6) What does suck, at the end of the day, is that US is in the mess. This is irregardless of whether Trump is right or wrong, but rather in terms of how divisive the nation is now. Bloomberg commented that Sally Yates, the attorney general who got fired for telling staff to not defend the order, should not have done it. If she really could not bring herself to do it, she should resign instead of rebelling. Her duty is to enforce the order, not bring in her own opinion and politicize it. I think that is a valid argument. Nothing will be functioning if everyone in power starts to do whatever they want.
Recently had also read these:
On how the 'Muslim ban' is part of a negotiation technique Trump has always used: http://blog.dilbert.com/post/156532225711/the-persuasion-filter-and-immigration
How Trump's electing winning strategy is based on big data: https://motherboard.vice.com/en_us/article/big-data-cambridge-analytica-brexit-trump
The first was interesting and makes alot of sense.

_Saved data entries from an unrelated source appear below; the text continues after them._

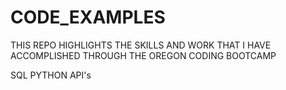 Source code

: # CODE_EXAMPLES
THIS REPO HIGHLIGHTS THE SKILLS AND WORK THAT I HAVE ACCOMPLISHED THROUGH THE OREGON CODING BOOTCAMP

SQL
PYTHON
API's

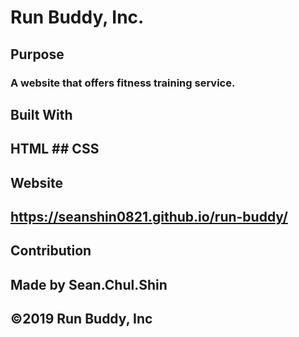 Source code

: # Run Buddy, Inc.
## Purpose
### A website that offers fitness training service.

## Built With
## HTML ## CSS


## Website
 ## https://seanshin0821.github.io/run-buddy/

## Contribution
## Made by Sean.Chul.Shin

## ©️2019 Run Buddy, Inc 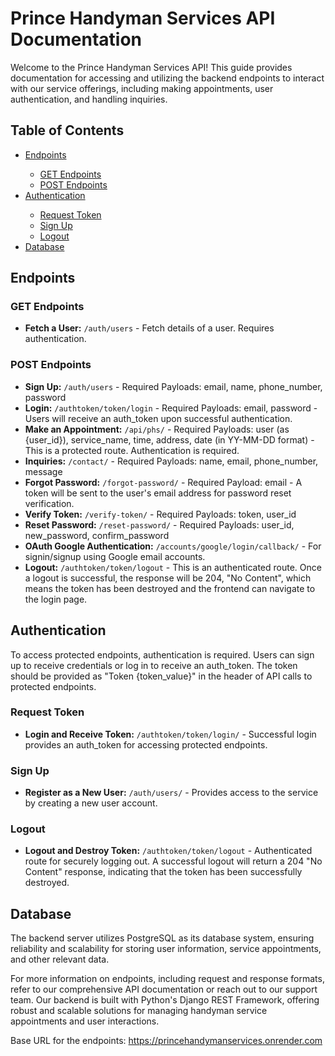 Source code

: <h1>Prince Handyman Services API Documentation</h1>
<p>Welcome to the Prince Handyman Services API! This guide provides documentation for accessing and utilizing the backend endpoints to interact with our service offerings, including making appointments, user authentication, and handling inquiries.</p>
<h2>Table of Contents</h2>
<ul>
    <li><a href="#endpoints">Endpoints</a></li>
    <ul>
        <li><a href="#get-endpoints">GET Endpoints</a></li>
        <li><a href="#post-endpoints">POST Endpoints</a></li>
    </ul>
    <li><a href="#authentication">Authentication</a></li>
    <ul>
        <li><a href="#request-token">Request Token</a></li>
        <li><a href="#sign-up">Sign Up</a></li>
        <li><a href="#logout">Logout</a></li>
    </ul>
    <li><a href="#database">Database</a></li>
</ul>
<h2 id="endpoints">Endpoints</h2>
<h3 id="get-endpoints">GET Endpoints</h3>
<ul>
    <li><strong>Fetch a User:</strong> <code>/auth/users</code> - Fetch details of a user. Requires authentication.</li>
</ul>
<h3 id="post-endpoints">POST Endpoints</h3>
<ul>
    <li><strong>Sign Up:</strong> <code>/auth/users</code> - Required Payloads: email, name, phone_number, password</li>
    <li><strong>Login:</strong> <code>/authtoken/token/login</code> - Required Payloads: email, password - Users will receive an auth_token upon successful authentication.</li>
    <li><strong>Make an Appointment:</strong> <code>/api/phs/</code> - Required Payloads: user (as {user_id}), service_name, time, address, date (in YY-MM-DD format) - This is a protected route. Authentication is required.</li>
    <li><strong>Inquiries:</strong> <code>/contact/</code> - Required Payloads: name, email, phone_number, message</li>
    <li><strong>Forgot Password:</strong> <code>/forgot-password/</code> - Required Payload: email - A token will be sent to the user's email address for password reset verification.</li>
    <li><strong>Verify Token:</strong> <code>/verify-token/</code> - Required Payloads: token, user_id</li>
    <li><strong>Reset Password:</strong> <code>/reset-password/</code> - Required Payloads: user_id, new_password, confirm_password</li>
    <li><strong>OAuth Google Authentication:</strong> <code>/accounts/google/login/callback/</code> - For signin/signup using Google email accounts.</li>
    <li><strong>Logout:</strong> <code>/authtoken/token/logout</code> - This is an authenticated route. Once a logout is successful, the response will be 204, "No Content", which means the token has been destroyed and the frontend can navigate to the login page.</li>
</ul>
<h2 id="authentication">Authentication</h2>
<p>To access protected endpoints, authentication is required. Users can sign up to receive credentials or log in to receive an auth_token. The token should be provided as "Token {token_value}" in the header of API calls to protected endpoints.</p>
<h3 id="request-token">Request Token</h3>
<ul>
    <li><strong>Login and Receive Token:</strong> <code>/authtoken/token/login/</code> - Successful login provides an auth_token for accessing protected endpoints.</li>
</ul>
<h3 id="sign-up">Sign Up</h3>
<ul>
    <li><strong>Register as a New User:</strong> <code>/auth/users/</code> - Provides access to the service by creating a new user account.</li>
</ul>
<h3 id="logout">Logout</h3>
<ul>
    <li><strong>Logout and Destroy Token:</strong> <code>/authtoken/token/logout</code> - Authenticated route for securely logging out. A successful logout will return a 204 "No Content" response, indicating that the token has been successfully destroyed.</li>
</ul>
<h2 id="database">Database</h2>
<p>The backend server utilizes PostgreSQL as its database system, ensuring reliability and scalability for storing user information, service appointments, and other relevant data.</p>
<p>For more information on endpoints, including request and response formats, refer to our comprehensive API documentation or reach out to our support team. Our backend is built with Python's Django REST Framework, offering robust and scalable solutions for managing handyman service appointments and user interactions.</p>
<p>Base URL for the endpoints: <a href="https://princehandymanservices.onrender.com">https://princehandymanservices.onrender.com</a></p>

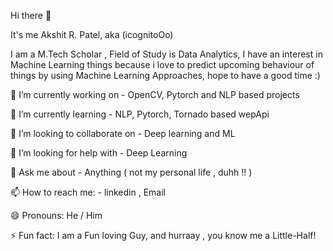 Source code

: Hi there 👋

It's me Akshit R. Patel, aka (icognitoOo) 

I am a M.Tech Scholar , Field of Study is Data Analytics, I have an interest in Machine Learning things because i love to predict upcoming behaviour of things by using Machine Learning Approaches, hope to have a good time :)

🔭 I’m currently working on - OpenCV, Pytorch and NLP based projects

🌱 I’m currently learning - NLP, Pytorch, Tornado based wepApi

👯 I’m looking to collaborate on - Deep learning and ML

🤔 I’m looking for help with - Deep Learning

💬 Ask me about - Anything ( not my personal life , duhh !! )

📫 How to reach me: - linkedin , Email

😄 Pronouns: He / Him

⚡ Fun fact: I am a Fun loving Guy, and hurraay , you know me a Little-Half!
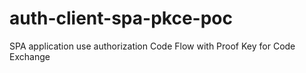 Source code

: # auth-client-spa-pkce-poc
SPA application use authorization Code Flow with Proof Key for Code Exchange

Actions that look blatantly crazy may well be a well thought out strategy.
The second is scary. I am fascinated with big data. I know how powerful big data is when it comes to consumer insights and it's ability to shape marketing decisions, down to the smallest detail. Take that power and apply it to politics though, and it suddenly becomes something really scary. I don't know how reliable this article is and how much impact big data really had on Brexit and Trump's victory, but I have no doubt that big data is capable of doing just that.
So how deep does the rabbit hole go?
From a scale of 'he's really batshit crazy' to' all according to keikaku', how much of this was Trump's strategy?
How about other global players? Saudi Arabia, Russia, how much hand did they have in shaping the world to become the way it is today?
At this point, I'm glad I'm just a random dude in Singapore who can't do much anyway. If I were in the position to influence many lives, I don't know what I would do.
Well, let's end this on a happier note. I know memes are powerful liberal rhetoric, but spicy memes are hilarious regardless heh.